A LINGUAGEM UNIVERSAL DA FELICIDADE (Crônica n° 07)

Atualizado: 19 de mai. de 2021

Meu pai e minha mãe sempre viajaram e sempre que podiam levavam eu e minha irmã juntos, contando que com isto nos pudéssemos colecionar lembranças de lugares diferentes do nosso cotidiano. E colecionamos.


Com a gasolina mais barata do que é hoje, quase sempre viajávamos de carro sacodindo nos buracos das estradas deste Brasil que eram, na época, mais precárias. Mas meus pais tiveram o privilégio de nos levar algumas vezes para o estrangeiro, ocasião em que eu tentava fazer meu inglês precário ser útil, mas meu pai fazia questão de mostrar que ele era fluente na linguagem dos sinais e se gabava que com a sua desenvoltura já tinha rodado o mundo e nunca havia passado um “perrengue”, mesmo só sabendo falar português. Mentira dele.


De fato, ele se virava, mas certamente as custas de muitas gargalhadas de quem o acompanhava. No restaurante ele não se contentava em pedir um café apontando pro menu, ele queria se conectar com a pessoa, fazer uma brincadeirinha e lhe roubar um sorriso e quase sempre conseguia, posto que se há uma linguagem universal é a da felicidade e nesta ele era fluente.


Mas isto gerou, é claro, muitos constrangimentos que também viraram boas memórias. Eu posso dizer também que outra faceta desta linguagem universal é a dança. A dança é a manifestação última da alegria. Não existe manifestação física melhor ou maior que represente tão bem esse sentimento.


Eu poderia dizer que os estágios físicos da alegria se iniciam no sorriso, podem passar pela gargalhada, mas que definitivamente terminam na dancinha.

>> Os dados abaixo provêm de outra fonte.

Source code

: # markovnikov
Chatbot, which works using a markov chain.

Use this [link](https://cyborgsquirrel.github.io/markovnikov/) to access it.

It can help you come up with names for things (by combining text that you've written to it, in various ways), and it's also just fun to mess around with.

Não há, por exemplo, dança da derrota, só há dancinha da vitória. A tristeza é estática, introvertida, a alegria é movimento, expansiva, não consegue se conter em sí mesma e precisa ser compartilhada. Eu diria que para ser completa ela DEVE ser compartilhada.


E eu dancei em muitas ocasiões com o meu pai, mas quase sempre em festas, momentos de pré-determinados que sabíamos que iríamos dançar. Mas teve em uma viagem que a dança não foi premeditada, foi fruto do acaso, um presente da natureza. Era 2012, meu pai tinha 62 anos, estávamos em Nova York e tínhamos acabado de passar uma vergonha com meu pai tentando pedir café fazendo os seus gestos malucos. Saímos e continuamos nosso passeio pela pelas ruas enevoadas da Lower Manhattan, apreciando os edifícios idosos em tijolos vermelhos ao lado de torres metálicas jovens que sumiam nas nuvens.


Com copos de café cheios, curtíamos um calor reconfortante nas mãos quando meu pai sorriu, esticou um dos braços pra frente e disse: “Acho que está nevando”. Não demorou 5 minutos e começou uma nevasca que nos fez procurar um abrigo em uma galeria comercial, mas quando estavam todos seguros, ele virou pra mim e falou: “vamos lá de novo”?


Embora meu pai já tivesse viajado muito, nunca tinha presenciado neve caindo do céu e é raro fazer algo pela primeira vez na vida aos 62 anos. Eu também nunca tinha tido esta oportunidade. Então, deixamos as mochilas e todas as sacolas que carregávamos com minha mãe e corremos pra nevasca deixando a segurança da cobertura.


E com a neve caindo no nosso rosto, molhando as nossas roupas, o sorriso brotou no rosto, primeiro estágio da felicidade, e tudo o que conseguimos fazer pelos minutos seguintes foi dançar. Arrancamos risos e sorrisos dos que passavam e viam dois loucos inebriados de alegria.


Foi uma dança ridícula que brotou do acaso, dançávamos como dois patos querendo ciscar como galinhas. Dançamos com os braços pro céu agradecendo a oportunidade, dançamos pra aquecer o corpo, porque estava frio, mas foi mais que isso, foi a extrapolação máxima de felicidade compartilhada.


Era neve, mas poderia ter sido chuva, poderia ter sido uma poça de lama, papel ou purpurina de carnaval. Foi uma dança que aqueceu o coração e que carrego como lembrança até hoje. Foi o exercício da linguagem universal da felicidade.